Task description:
Restate each record word for word, omitting whatever pictures it holds.

** Opening Supplied material block **

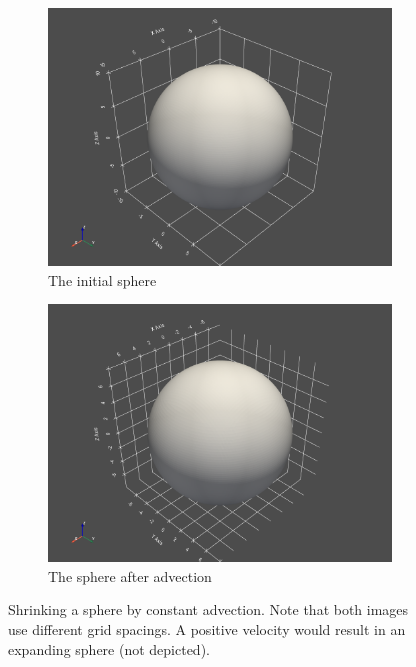 \begin{figure}[h]
    \begin{subfigure}{0.45\textwidth}
    \includegraphics[width=1\linewidth]{res/task1.1_sphere1.png} 
    \caption{The initial sphere}
    
\end{subfigure}
    \begin{subfigure}{0.45\textwidth}
    \includegraphics[width=1\linewidth]{res/task1.1_sphere2.png}
    \caption{The sphere after advection}
\end{subfigure}

\caption{Shrinking a sphere by constant advection. Note that both images use different grid spacings. A positive velocity would result in an expanding sphere (not depicted).}
\label{fig:task1.1_spheres}
\end{figure}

** Closing Supplied material block **

Completed exercise:
 \begin{figure}[h]
    \begin{subfigure}{0.45\textwidth}
    \includegraphics[width=1\linewidth]{res/task1.1_sphere1.png} 
    \caption{The initial sphere}
    
\end{subfigure}
    \begin{subfigure}{0.45\textwidth}
    \includegraphics[width=1\linewidth]{res/task1.1_sphere2.png}
    \caption{The sphere after advection}
\end{subfigure}

\caption{Shrinking a sphere by constant advection. Note that both images use different grid spacings. A positive velocity would result in an expanding sphere (not depicted).}
\label{fig:task1.1_spheres}
\end{figure}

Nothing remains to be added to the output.